### Provided records
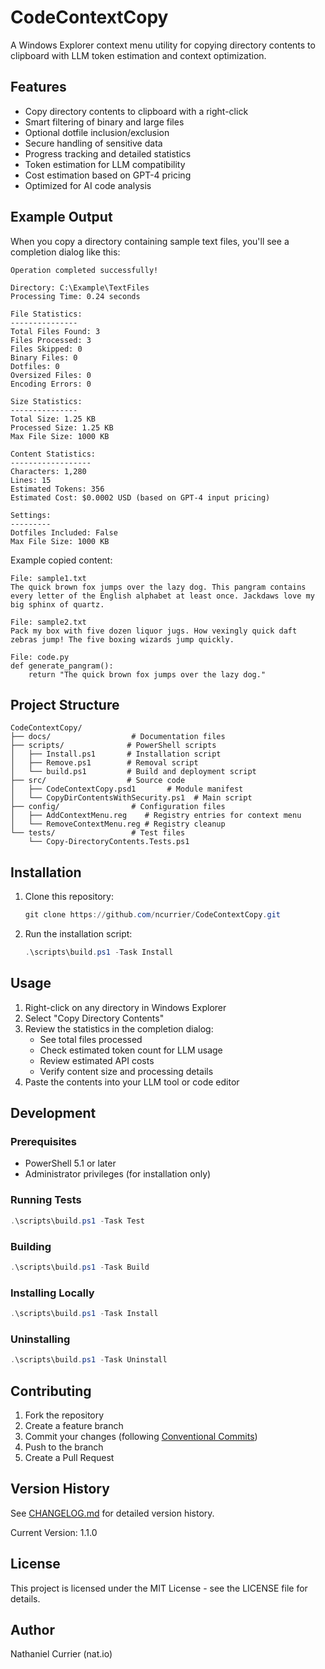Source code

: # CodeContextCopy

A Windows Explorer context menu utility for copying directory contents to clipboard with LLM token estimation and context optimization.

## Features

- Copy directory contents to clipboard with a right-click
- Smart filtering of binary and large files
- Optional dotfile inclusion/exclusion
- Secure handling of sensitive data
- Progress tracking and detailed statistics
- Token estimation for LLM compatibility
- Cost estimation based on GPT-4 pricing
- Optimized for AI code analysis

## Example Output

When you copy a directory containing sample text files, you'll see a completion dialog like this:

```
Operation completed successfully!

Directory: C:\Example\TextFiles
Processing Time: 0.24 seconds

File Statistics:
---------------
Total Files Found: 3
Files Processed: 3
Files Skipped: 0
Binary Files: 0
Dotfiles: 0
Oversized Files: 0
Encoding Errors: 0

Size Statistics:
---------------
Total Size: 1.25 KB
Processed Size: 1.25 KB
Max File Size: 1000 KB

Content Statistics:
------------------
Characters: 1,280
Lines: 15
Estimated Tokens: 356
Estimated Cost: $0.0002 USD (based on GPT-4 input pricing)

Settings:
---------
Dotfiles Included: False
Max File Size: 1000 KB
```

Example copied content:
```
File: sample1.txt
The quick brown fox jumps over the lazy dog. This pangram contains every letter of the English alphabet at least once. Jackdaws love my big sphinx of quartz.

File: sample2.txt
Pack my box with five dozen liquor jugs. How vexingly quick daft zebras jump! The five boxing wizards jump quickly.

File: code.py
def generate_pangram():
    return "The quick brown fox jumps over the lazy dog."
```

## Project Structure

```
CodeContextCopy/
├── docs/                  # Documentation files
├── scripts/              # PowerShell scripts
│   ├── Install.ps1       # Installation script
│   ├── Remove.ps1        # Removal script
│   └── build.ps1         # Build and deployment script
├── src/                  # Source code
│   ├── CodeContextCopy.psd1       # Module manifest
│   └── CopyDirContentsWithSecurity.ps1  # Main script
├── config/                # Configuration files
│   ├── AddContextMenu.reg    # Registry entries for context menu
│   └── RemoveContextMenu.reg # Registry cleanup
└── tests/                 # Test files
    └── Copy-DirectoryContents.Tests.ps1
```

## Installation

1. Clone this repository:
   ```powershell
   git clone https://github.com/ncurrier/CodeContextCopy.git
   ```

2. Run the installation script:
   ```powershell
   .\scripts\build.ps1 -Task Install
   ```

## Usage

1. Right-click on any directory in Windows Explorer
2. Select "Copy Directory Contents"
3. Review the statistics in the completion dialog:
   - See total files processed
   - Check estimated token count for LLM usage
   - Review estimated API costs
   - Verify content size and processing details
4. Paste the contents into your LLM tool or code editor

## Development

### Prerequisites
- PowerShell 5.1 or later
- Administrator privileges (for installation only)

### Running Tests
```powershell
.\scripts\build.ps1 -Task Test
```

### Building
```powershell
.\scripts\build.ps1 -Task Build
```

### Installing Locally
```powershell
.\scripts\build.ps1 -Task Install
```

### Uninstalling
```powershell
.\scripts\build.ps1 -Task Uninstall
```

## Contributing

1. Fork the repository
2. Create a feature branch
3. Commit your changes (following [Conventional Commits](https://www.conventionalcommits.org/))
4. Push to the branch
5. Create a Pull Request

## Version History

See [CHANGELOG.md](CHANGELOG.md) for detailed version history.

Current Version: 1.1.0

## License

This project is licensed under the MIT License - see the LICENSE file for details.

## Author

Nathaniel Currier (nat.io)
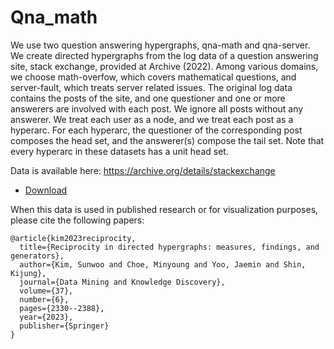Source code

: 

# Qna_math

We use two question answering hypergraphs, qna-math and qna-server. We create
directed hypergraphs from the log data of a question answering site, stack exchange,
provided at Archive (2022). Among various domains, we choose math-overfow,
which covers mathematical questions, and server-fault, which treats server related
issues. The original log data contains the posts of the site, and one questioner and
one or more answerers are involved with each post. We ignore all posts without any
answerer. We treat each user as a node, and we treat each post as a hyperarc. For
each hyperarc, the questioner of the corresponding post composes the head set, and
the answerer(s) compose the tail set. Note that every hyperarc in these datasets has a
unit head set.

Data is available here: https://archive.org/details/stackexchange
* [Download]()

When this data is used in published research or for visualization purposes, please cite the following papers:

```
@article{kim2023reciprocity,
  title={Reciprocity in directed hypergraphs: measures, findings, and generators},
  author={Kim, Sunwoo and Choe, Minyoung and Yoo, Jaemin and Shin, Kijung},
  journal={Data Mining and Knowledge Discovery},
  volume={37},
  number={6},
  pages={2330--2388},
  year={2023},
  publisher={Springer}
}

```
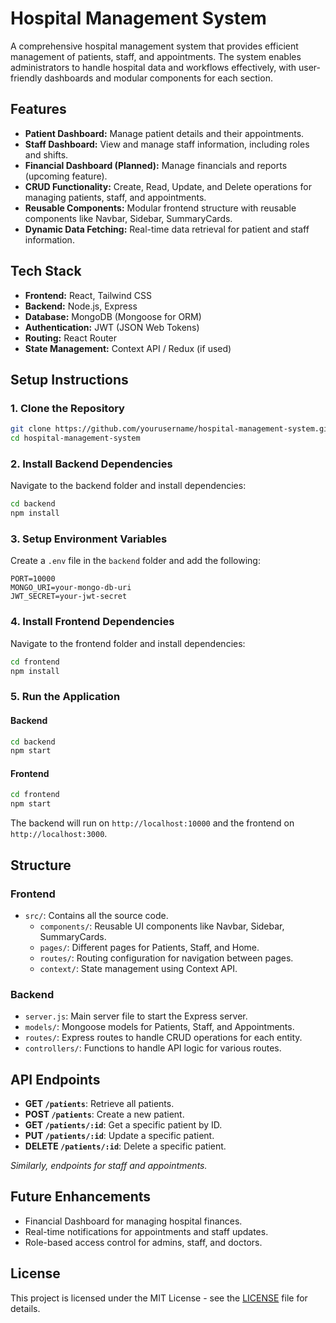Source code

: 
# Hospital Management System

A comprehensive hospital management system that provides efficient management of patients, staff, and appointments. The system enables administrators to handle hospital data and workflows effectively, with user-friendly dashboards and modular components for each section.

## Features

- **Patient Dashboard:** Manage patient details and their appointments.
- **Staff Dashboard:** View and manage staff information, including roles and shifts.
- **Financial Dashboard (Planned):** Manage financials and reports (upcoming feature).
- **CRUD Functionality:** Create, Read, Update, and Delete operations for managing patients, staff, and appointments.
- **Reusable Components:** Modular frontend structure with reusable components like Navbar, Sidebar, SummaryCards.
- **Dynamic Data Fetching:** Real-time data retrieval for patient and staff information.

## Tech Stack

- **Frontend:** React, Tailwind CSS
- **Backend:** Node.js, Express
- **Database:** MongoDB (Mongoose for ORM)
- **Authentication:** JWT (JSON Web Tokens)
- **Routing:** React Router
- **State Management:** Context API / Redux (if used)

## Setup Instructions

### 1. Clone the Repository

```bash
git clone https://github.com/yourusername/hospital-management-system.git
cd hospital-management-system
```

### 2. Install Backend Dependencies

Navigate to the backend folder and install dependencies:

```bash
cd backend
npm install
```

### 3. Setup Environment Variables

Create a `.env` file in the `backend` folder and add the following:

```env
PORT=10000
MONGO_URI=your-mongo-db-uri
JWT_SECRET=your-jwt-secret
```

### 4. Install Frontend Dependencies

Navigate to the frontend folder and install dependencies:

```bash
cd frontend
npm install
```

### 5. Run the Application

#### Backend

```bash
cd backend
npm start
```

#### Frontend

```bash
cd frontend
npm start
```

The backend will run on `http://localhost:10000` and the frontend on `http://localhost:3000`.

## Structure

### Frontend

- `src/`: Contains all the source code.
  - `components/`: Reusable UI components like Navbar, Sidebar, SummaryCards.
  - `pages/`: Different pages for Patients, Staff, and Home.
  - `routes/`: Routing configuration for navigation between pages.
  - `context/`: State management using Context API.

### Backend

- `server.js`: Main server file to start the Express server.
- `models/`: Mongoose models for Patients, Staff, and Appointments.
- `routes/`: Express routes to handle CRUD operations for each entity.
- `controllers/`: Functions to handle API logic for various routes.

## API Endpoints

- **GET `/patients`**: Retrieve all patients.
- **POST `/patients`**: Create a new patient.
- **GET `/patients/:id`**: Get a specific patient by ID.
- **PUT `/patients/:id`**: Update a specific patient.
- **DELETE `/patients/:id`**: Delete a specific patient.

*Similarly, endpoints for staff and appointments.*

## Future Enhancements

- Financial Dashboard for managing hospital finances.
- Real-time notifications for appointments and staff updates.
- Role-based access control for admins, staff, and doctors.

## License

This project is licensed under the MIT License - see the [LICENSE](LICENSE) file for details.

### Task objective
The word "detailed" appears in some of the lines above. Copy those lines.

### Your solution
- Progress tracking and detailed statistics
See [CHANGELOG.md](CHANGELOG.md) for detailed version history.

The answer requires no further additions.